From the first line of the records down to the one that holds "удовлетворяла условию Липшица.", transcribe each line exactly and add nothing.

=====

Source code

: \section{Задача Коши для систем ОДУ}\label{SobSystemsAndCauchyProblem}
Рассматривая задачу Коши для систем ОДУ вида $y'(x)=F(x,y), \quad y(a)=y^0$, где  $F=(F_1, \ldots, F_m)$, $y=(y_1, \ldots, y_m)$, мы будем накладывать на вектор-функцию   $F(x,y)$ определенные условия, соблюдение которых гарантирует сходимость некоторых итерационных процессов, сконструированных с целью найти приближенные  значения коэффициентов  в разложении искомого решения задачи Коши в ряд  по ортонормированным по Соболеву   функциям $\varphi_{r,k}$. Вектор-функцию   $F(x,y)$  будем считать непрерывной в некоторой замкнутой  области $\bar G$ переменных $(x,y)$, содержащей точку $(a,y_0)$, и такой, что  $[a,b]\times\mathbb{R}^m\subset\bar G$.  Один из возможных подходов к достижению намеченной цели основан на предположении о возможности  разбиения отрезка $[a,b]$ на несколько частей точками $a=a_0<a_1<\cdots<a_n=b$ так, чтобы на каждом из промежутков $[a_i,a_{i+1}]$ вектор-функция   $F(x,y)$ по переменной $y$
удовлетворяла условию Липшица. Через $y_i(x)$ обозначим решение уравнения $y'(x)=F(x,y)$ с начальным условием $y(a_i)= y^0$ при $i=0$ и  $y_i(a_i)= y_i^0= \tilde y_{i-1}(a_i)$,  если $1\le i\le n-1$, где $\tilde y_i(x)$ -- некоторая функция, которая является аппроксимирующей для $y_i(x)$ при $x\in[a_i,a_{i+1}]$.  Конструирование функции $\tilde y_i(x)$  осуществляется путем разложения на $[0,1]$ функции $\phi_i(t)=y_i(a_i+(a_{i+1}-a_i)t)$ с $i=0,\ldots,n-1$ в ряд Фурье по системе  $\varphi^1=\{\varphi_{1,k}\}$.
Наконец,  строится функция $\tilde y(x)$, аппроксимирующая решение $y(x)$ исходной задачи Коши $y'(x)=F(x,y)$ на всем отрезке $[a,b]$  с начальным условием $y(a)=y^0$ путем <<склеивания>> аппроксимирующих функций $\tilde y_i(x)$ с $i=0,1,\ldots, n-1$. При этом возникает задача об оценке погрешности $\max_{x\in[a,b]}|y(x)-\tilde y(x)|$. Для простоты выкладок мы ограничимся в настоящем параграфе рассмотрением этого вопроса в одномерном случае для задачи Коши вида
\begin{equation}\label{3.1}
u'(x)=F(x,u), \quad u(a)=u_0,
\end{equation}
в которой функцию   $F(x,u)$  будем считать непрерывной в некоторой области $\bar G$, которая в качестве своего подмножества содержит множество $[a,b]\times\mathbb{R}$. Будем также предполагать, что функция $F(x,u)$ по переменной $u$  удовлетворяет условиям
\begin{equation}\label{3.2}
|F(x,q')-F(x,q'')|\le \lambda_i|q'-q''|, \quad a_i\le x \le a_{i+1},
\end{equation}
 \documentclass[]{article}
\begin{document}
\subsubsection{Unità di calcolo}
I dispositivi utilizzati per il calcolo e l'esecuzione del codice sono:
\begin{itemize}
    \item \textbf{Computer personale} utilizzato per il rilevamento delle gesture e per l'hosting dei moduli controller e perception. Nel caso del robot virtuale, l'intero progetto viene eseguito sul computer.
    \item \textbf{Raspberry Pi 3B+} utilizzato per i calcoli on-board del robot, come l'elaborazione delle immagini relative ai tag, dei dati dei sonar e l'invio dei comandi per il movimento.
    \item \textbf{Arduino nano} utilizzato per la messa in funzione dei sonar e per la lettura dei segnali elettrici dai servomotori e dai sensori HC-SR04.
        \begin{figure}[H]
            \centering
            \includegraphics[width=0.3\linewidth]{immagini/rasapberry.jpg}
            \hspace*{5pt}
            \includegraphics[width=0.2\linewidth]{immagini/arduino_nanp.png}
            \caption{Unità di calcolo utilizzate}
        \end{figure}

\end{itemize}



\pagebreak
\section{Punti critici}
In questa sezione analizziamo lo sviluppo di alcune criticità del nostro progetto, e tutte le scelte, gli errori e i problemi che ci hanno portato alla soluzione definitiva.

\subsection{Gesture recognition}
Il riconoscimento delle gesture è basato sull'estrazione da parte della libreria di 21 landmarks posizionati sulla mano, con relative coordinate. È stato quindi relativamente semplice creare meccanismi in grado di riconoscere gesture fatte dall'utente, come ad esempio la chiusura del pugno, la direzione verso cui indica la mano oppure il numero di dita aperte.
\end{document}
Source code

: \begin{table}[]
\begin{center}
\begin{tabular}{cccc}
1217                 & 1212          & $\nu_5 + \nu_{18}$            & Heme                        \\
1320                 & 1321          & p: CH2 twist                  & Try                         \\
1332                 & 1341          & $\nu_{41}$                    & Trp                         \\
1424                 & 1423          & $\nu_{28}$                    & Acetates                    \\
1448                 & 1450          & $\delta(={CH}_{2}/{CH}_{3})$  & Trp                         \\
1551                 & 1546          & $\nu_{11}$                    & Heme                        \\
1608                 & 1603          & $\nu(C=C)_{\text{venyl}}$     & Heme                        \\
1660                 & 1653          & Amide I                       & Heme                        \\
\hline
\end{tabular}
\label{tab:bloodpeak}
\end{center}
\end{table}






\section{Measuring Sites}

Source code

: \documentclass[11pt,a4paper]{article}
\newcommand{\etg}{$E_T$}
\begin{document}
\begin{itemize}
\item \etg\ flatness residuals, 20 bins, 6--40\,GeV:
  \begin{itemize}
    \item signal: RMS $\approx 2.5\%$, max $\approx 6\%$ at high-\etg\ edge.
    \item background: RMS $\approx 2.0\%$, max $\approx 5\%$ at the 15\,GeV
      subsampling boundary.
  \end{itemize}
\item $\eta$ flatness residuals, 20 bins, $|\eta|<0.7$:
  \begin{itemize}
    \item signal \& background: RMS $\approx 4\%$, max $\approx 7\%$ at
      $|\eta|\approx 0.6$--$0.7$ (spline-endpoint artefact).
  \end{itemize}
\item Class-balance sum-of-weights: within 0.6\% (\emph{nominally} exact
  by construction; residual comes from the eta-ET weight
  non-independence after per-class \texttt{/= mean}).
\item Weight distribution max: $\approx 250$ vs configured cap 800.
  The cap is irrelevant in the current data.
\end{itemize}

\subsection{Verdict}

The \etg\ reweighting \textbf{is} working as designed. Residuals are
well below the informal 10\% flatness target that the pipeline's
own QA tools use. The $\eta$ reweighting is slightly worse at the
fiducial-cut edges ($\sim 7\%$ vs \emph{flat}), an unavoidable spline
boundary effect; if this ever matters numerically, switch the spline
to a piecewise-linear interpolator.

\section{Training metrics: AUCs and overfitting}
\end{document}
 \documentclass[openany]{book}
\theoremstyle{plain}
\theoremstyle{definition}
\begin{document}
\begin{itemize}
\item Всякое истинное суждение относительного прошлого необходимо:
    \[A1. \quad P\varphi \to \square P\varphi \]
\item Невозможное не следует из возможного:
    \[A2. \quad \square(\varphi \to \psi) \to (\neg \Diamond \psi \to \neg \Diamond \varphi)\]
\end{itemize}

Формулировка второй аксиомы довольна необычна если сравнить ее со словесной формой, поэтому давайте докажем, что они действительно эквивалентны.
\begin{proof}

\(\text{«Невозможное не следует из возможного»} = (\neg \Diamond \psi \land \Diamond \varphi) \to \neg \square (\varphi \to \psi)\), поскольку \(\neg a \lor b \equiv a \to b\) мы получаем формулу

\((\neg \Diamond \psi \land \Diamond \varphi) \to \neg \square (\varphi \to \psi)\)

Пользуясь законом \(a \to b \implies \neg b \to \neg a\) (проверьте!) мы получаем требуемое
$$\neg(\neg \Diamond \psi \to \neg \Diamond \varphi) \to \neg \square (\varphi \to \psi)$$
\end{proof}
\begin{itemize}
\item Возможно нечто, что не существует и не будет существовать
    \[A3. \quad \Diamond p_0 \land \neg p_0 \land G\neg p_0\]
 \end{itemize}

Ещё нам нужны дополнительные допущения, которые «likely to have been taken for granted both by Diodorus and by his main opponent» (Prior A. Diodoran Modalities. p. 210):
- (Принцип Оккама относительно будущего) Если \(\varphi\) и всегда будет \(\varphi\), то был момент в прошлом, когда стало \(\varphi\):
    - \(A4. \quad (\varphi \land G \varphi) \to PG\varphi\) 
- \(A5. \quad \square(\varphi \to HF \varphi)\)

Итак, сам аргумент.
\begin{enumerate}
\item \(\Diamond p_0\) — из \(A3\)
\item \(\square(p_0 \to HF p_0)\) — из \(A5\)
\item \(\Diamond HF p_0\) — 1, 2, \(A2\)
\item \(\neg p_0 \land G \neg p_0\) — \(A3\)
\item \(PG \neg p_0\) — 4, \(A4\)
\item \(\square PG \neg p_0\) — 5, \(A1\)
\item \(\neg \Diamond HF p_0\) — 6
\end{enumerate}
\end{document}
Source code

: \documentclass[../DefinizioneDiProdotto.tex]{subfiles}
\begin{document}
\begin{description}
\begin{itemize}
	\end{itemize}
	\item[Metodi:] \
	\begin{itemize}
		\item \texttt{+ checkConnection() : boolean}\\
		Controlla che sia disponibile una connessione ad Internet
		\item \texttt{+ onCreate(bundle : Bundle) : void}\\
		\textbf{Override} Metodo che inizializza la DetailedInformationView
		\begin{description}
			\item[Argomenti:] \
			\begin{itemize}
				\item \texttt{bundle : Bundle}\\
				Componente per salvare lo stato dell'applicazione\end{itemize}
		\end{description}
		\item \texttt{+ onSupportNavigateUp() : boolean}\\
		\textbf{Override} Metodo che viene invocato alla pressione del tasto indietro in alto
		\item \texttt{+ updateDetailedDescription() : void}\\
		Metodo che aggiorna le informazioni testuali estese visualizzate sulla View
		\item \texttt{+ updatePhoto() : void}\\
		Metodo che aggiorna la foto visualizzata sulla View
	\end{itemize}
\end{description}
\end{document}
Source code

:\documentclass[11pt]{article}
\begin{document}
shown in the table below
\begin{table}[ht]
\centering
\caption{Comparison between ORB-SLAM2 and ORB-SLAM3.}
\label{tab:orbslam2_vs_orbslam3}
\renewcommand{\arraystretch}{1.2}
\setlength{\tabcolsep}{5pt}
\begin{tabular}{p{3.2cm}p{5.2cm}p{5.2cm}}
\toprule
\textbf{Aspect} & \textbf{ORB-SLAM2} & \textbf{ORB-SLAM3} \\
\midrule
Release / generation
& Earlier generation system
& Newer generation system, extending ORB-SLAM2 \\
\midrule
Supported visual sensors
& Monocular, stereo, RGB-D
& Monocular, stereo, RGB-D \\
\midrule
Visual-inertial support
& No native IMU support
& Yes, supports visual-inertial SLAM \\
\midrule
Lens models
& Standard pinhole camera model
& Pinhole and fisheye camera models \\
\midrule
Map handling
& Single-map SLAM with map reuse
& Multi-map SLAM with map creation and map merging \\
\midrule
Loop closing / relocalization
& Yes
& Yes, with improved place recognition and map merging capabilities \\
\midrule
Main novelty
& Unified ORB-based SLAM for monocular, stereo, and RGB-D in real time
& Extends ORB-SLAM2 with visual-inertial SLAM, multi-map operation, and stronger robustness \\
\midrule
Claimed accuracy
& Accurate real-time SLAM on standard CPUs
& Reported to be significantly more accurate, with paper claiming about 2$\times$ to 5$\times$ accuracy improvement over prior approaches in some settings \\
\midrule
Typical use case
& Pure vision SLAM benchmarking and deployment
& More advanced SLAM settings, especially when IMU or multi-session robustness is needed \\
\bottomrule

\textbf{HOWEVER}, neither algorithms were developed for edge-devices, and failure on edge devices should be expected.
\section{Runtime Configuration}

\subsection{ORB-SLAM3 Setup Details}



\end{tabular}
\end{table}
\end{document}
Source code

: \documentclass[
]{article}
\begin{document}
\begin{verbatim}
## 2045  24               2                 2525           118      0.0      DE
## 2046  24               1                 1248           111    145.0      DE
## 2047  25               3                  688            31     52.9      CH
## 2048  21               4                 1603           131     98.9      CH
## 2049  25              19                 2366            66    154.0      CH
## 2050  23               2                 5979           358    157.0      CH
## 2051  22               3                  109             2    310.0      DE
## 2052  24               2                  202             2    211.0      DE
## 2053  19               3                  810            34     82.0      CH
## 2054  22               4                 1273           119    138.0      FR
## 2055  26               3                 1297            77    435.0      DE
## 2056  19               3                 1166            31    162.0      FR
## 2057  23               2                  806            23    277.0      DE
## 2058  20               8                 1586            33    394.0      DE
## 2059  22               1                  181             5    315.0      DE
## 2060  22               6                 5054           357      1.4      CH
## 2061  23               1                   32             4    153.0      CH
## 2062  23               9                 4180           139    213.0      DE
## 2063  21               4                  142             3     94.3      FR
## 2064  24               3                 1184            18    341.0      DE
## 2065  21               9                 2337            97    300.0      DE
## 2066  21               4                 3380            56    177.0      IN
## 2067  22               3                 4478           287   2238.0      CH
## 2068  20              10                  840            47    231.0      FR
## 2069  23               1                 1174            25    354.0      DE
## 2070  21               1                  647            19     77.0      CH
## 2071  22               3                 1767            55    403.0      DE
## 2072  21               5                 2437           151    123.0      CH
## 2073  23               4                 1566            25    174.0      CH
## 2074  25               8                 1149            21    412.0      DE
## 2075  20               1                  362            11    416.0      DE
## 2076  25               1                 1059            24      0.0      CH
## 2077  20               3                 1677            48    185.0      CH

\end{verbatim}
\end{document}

=====

→ Answer section
Source code

: \section{Задача Коши для систем ОДУ}\label{SobSystemsAndCauchyProblem}
Рассматривая задачу Коши для систем ОДУ вида $y'(x)=F(x,y), \quad y(a)=y^0$, где  $F=(F_1, \ldots, F_m)$, $y=(y_1, \ldots, y_m)$, мы будем накладывать на вектор-функцию   $F(x,y)$ определенные условия, соблюдение которых гарантирует сходимость некоторых итерационных процессов, сконструированных с целью найти приближенные  значения коэффициентов  в разложении искомого решения задачи Коши в ряд  по ортонормированным по Соболеву   функциям $\varphi_{r,k}$. Вектор-функцию   $F(x,y)$  будем считать непрерывной в некоторой замкнутой  области $\bar G$ переменных $(x,y)$, содержащей точку $(a,y_0)$, и такой, что  $[a,b]\times\mathbb{R}^m\subset\bar G$.  Один из возможных подходов к достижению намеченной цели основан на предположении о возможности  разбиения отрезка $[a,b]$ на несколько частей точками $a=a_0<a_1<\cdots<a_n=b$ так, чтобы на каждом из промежутков $[a_i,a_{i+1}]$ вектор-функция   $F(x,y)$ по переменной $y$
удовлетворяла условию Липшица. Через $y_i(x)$ обозначим решение уравнения $y'(x)=F(x,y)$ с начальным условием $y(a_i)= y^0$ при $i=0$ и  $y_i(a_i)= y_i^0= \tilde y_{i-1}(a_i)$,  если $1\le i\le n-1$, где $\tilde y_i(x)$ -- некоторая функция, которая является аппроксимирующей для $y_i(x)$ при $x\in[a_i,a_{i+1}]$.  Конструирование функции $\tilde y_i(x)$  осуществляется путем разложения на $[0,1]$ функции $\phi_i(t)=y_i(a_i+(a_{i+1}-a_i)t)$ с $i=0,\ldots,n-1$ в ряд Фурье по системе  $\varphi^1=\{\varphi_{1,k}\}$.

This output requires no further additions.